I have the following series:

s = pd.Series([['a', 'b'], ['c', 'd'], ['f', 'g']])
>>> s
0    [a, b]
1    [c, d]
2    [f, g]
dtype: object

what is the easiest - preferably vectorized - way to concatenate all lists in the series, so that I get:

l = ['a', 'b', 'c', 'd', 'f', 'g']

Thanks!

3
  • 5
    s.sum() is the easiest vectorised way, but it's probably not very efficient... Commented Nov 5, 2015 at 22:36
  • awesome! good enough for me! thanx a lot Commented Nov 5, 2015 at 22:38
  • @ajcr should be an answer!
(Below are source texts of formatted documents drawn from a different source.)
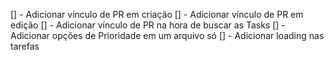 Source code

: [] - Adicionar vínculo de PR em criação
[] - Adicionar vínculo de PR em edição
[] - Adicionar vínculo de PR na hora de buscar as Tasks
[] - Adicionar opções de Prioridade em um arquivo só
[] - Adicionar loading nas tarefas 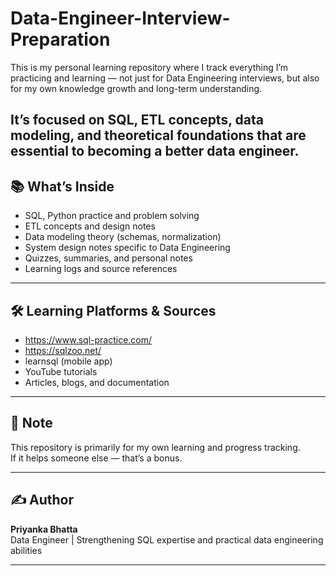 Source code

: # Data-Engineer-Interview-Preparation

This is my personal learning repository where I track everything I’m practicing and learning — not just for Data Engineering interviews, but also for my own knowledge growth and long-term understanding.

It’s focused on SQL, ETL concepts, data modeling, and theoretical foundations that are essential to becoming a better data engineer.
---

## 📚 What’s Inside

- SQL, Python practice and problem solving
- ETL concepts and design notes
- Data modeling theory (schemas, normalization)
- System design notes specific to Data Engineering
- Quizzes, summaries, and personal notes
- Learning logs and source references

---

## 🛠 Learning Platforms & Sources

- https://www.sql-practice.com/
- https://sqlzoo.net/
- learnsql (mobile app)
- YouTube tutorials
- Articles, blogs, and documentation

---

## 📌 Note

This repository is primarily for my own learning and progress tracking.  
If it helps someone else — that’s a bonus.

---

## ✍️ Author

**Priyanka Bhatta**  
Data Engineer |  Strengthening SQL expertise and practical data engineering abilities

---


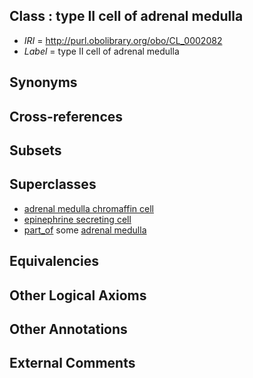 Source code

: 
## Class : type II cell of adrenal medulla

 * *IRI* = http://purl.obolibrary.org/obo/CL_0002082
 * *Label* = type II cell of adrenal medulla

## Synonyms


## Cross-references


## Subsets


## Superclasses

 * [adrenal medulla chromaffin cell](../../CL/36/CL_0000336.md)
 * [epinephrine secreting cell](../../CL/54/CL_0000454.md)
 * [part_of](../../BFO/50/BFO_0000050.md) some [adrenal medulla](../../UBERON/36/UBERON_0001236.md)

## Equivalencies


## Other Logical Axioms


## Other Annotations


## External Comments


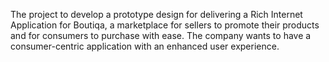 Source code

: The project to develop a prototype design for delivering a Rich Internet Application
for Boutiqa, a marketplace for sellers to promote their products and for consumers to
purchase with ease. The company wants to have a consumer-centric application with
an enhanced user experience. 
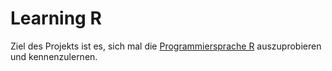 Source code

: # Learning R #

Ziel des Projekts ist es, sich mal die
[Programmiersprache R](https://www.r-project.org/) auszuprobieren und
kennenzulernen.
Commented Nov 6, 2015 at 0:35

2 Answers 2

16

A nested list comprehension should be much faster.

>>> [element for list_ in s for element in list_]
    ['a', 'b', 'c', 'd', 'f', 'g']

>>> %timeit -n 100000 [element for list_ in s for element in list_]
100000 loops, best of 3: 5.2 µs per loop

>>> %timeit -n 100000 s.sum()
100000 loops, best of 3: 50.7 µs per loop

Directly accessing the values of the list is even faster.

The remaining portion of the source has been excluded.